All of lore.kernel.org
 help / color / mirror / Atom feed
From: Roman Gushchin <guro@fb.com>
To: Johannes Weiner <hannes@cmpxchg.org>
Cc: jingrui <jingrui@huawei.com>, "tj@kernel.org" <tj@kernel.org>,
	Lizefan <lizefan@huawei.com>,
	"mhocko@kernel.org" <mhocko@kernel.org>,
	"vdavydov.dev@gmail.com" <vdavydov.dev@gmail.com>,
	"akpm@linux-foundation.org" <akpm@linux-foundation.org>,
	"linux-mm@kvack.org" <linux-mm@kvack.org>,
	"cgroups@vger.kernel.org" <cgroups@vger.kernel.org>,
	"linux-kernel@vger.kernel.org" <linux-kernel@vger.kernel.org>,
	caihaomin <caihaomin@huawei.com>,
	"Weiwei (N)" <wick.wei@huawei.com>, <guro@cmpxchg.org>
Subject: Re: PROBLEM: cgroup cost too much memory when transfer small files to tmpfs
Date: Tue, 21 Jul 2020 11:49:59 -0700	[thread overview]
Message-ID: <20200721184959.GA8266@carbon.DHCP.thefacebook.com> (raw)
In-Reply-To: <20200721174126.GA271870@cmpxchg.org>

On Tue, Jul 21, 2020 at 01:41:26PM -0400, Johannes Weiner wrote:
> On Tue, Jul 21, 2020 at 11:19:52AM +0000, jingrui wrote:
> > Cc: Johannes Weiner <hannes@cmpxchg.org> ; Michal Hocko <mhocko@kernel.org>; Vladimir Davydov <vdavydov.dev@gmail.com>
> > 
> > Thanks.
> > 
> > ---
> > PROBLEM: cgroup cost too much memory when transfer small files to tmpfs.
> > 
> > keywords: cgroup PERCPU/memory cost too much.
> > 
> > description:
> > 
> > We send small files from node-A to node-B tmpfs /tmp directory using sftp. On
> > node-B the systemd configured with pam on like below.
> > 
> > cat /etc/pam.d/password-auth | grep systemd
> > -session     optional      pam_systemd.so
> > 
> > So when transfer a file, a systemd session is created, that means a cgroup is
> > created, then file saved at /tmp will associated with a cgroup object. After
> > file transferred, session and cgroup-dir will be removed, but the file in /tmp
> > still associated with the cgroup object. The PERCPU memory in cgroup/css object
> > cost a lot(about 0.5MB/per-cgroup-object) on 200/cpus machine.
> 
> CC Roman who had a patch series to free all this extended (percpu)
> memory upon cgroup deletion:
> 
> https://lore.kernel.org/patchwork/cover/1050508/
> 
> It looks like it never got merged for some reason.
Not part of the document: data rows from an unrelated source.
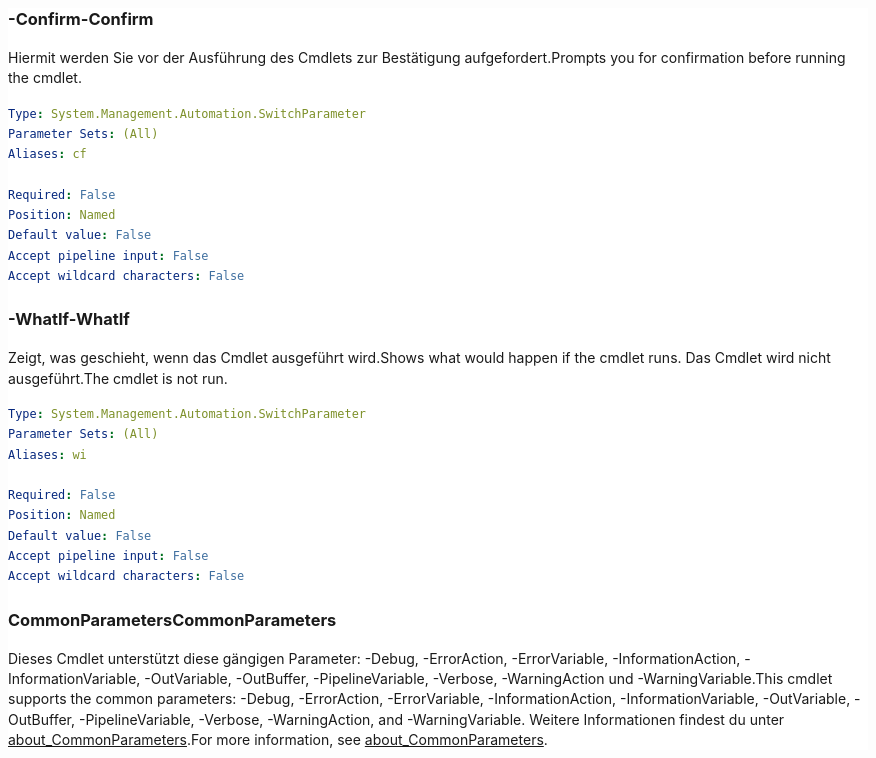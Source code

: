 ### <span data-ttu-id="775e8-143">-Confirm</span><span class="sxs-lookup"><span data-stu-id="775e8-143">-Confirm</span></span>

<span data-ttu-id="775e8-144">Hiermit werden Sie vor der Ausführung des Cmdlets zur Bestätigung aufgefordert.</span><span class="sxs-lookup"><span data-stu-id="775e8-144">Prompts you for confirmation before running the cmdlet.</span></span>

```yaml
Type: System.Management.Automation.SwitchParameter
Parameter Sets: (All)
Aliases: cf

Required: False
Position: Named
Default value: False
Accept pipeline input: False
Accept wildcard characters: False
```

### <span data-ttu-id="775e8-145">-WhatIf</span><span class="sxs-lookup"><span data-stu-id="775e8-145">-WhatIf</span></span>

<span data-ttu-id="775e8-146">Zeigt, was geschieht, wenn das Cmdlet ausgeführt wird.</span><span class="sxs-lookup"><span data-stu-id="775e8-146">Shows what would happen if the cmdlet runs.</span></span>
<span data-ttu-id="775e8-147">Das Cmdlet wird nicht ausgeführt.</span><span class="sxs-lookup"><span data-stu-id="775e8-147">The cmdlet is not run.</span></span>

```yaml
Type: System.Management.Automation.SwitchParameter
Parameter Sets: (All)
Aliases: wi

Required: False
Position: Named
Default value: False
Accept pipeline input: False
Accept wildcard characters: False
```

### <span data-ttu-id="775e8-148">CommonParameters</span><span class="sxs-lookup"><span data-stu-id="775e8-148">CommonParameters</span></span>

<span data-ttu-id="775e8-149">Dieses Cmdlet unterstützt diese gängigen Parameter: -Debug, -ErrorAction, -ErrorVariable, -InformationAction, -InformationVariable, -OutVariable, -OutBuffer, -PipelineVariable, -Verbose, -WarningAction und -WarningVariable.</span><span class="sxs-lookup"><span data-stu-id="775e8-149">This cmdlet supports the common parameters: -Debug, -ErrorAction, -ErrorVariable, -InformationAction, -InformationVariable, -OutVariable, -OutBuffer, -PipelineVariable, -Verbose, -WarningAction, and -WarningVariable.</span></span> <span data-ttu-id="775e8-150">Weitere Informationen findest du unter [about_CommonParameters](https://go.microsoft.com/fwlink/?LinkID=113216).</span><span class="sxs-lookup"><span data-stu-id="775e8-150">For more information, see [about_CommonParameters](https://go.microsoft.com/fwlink/?LinkID=113216).</span></span>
The mentioned patchset can make the problem less noticeable, but can't solve it completely.
It has never been merged, because the dying cgroup problem was mostly solved by other methods:
slab memory reparenting and various reclaim fixes. So there was no more reason to complicate
the code to release the memcg memory early.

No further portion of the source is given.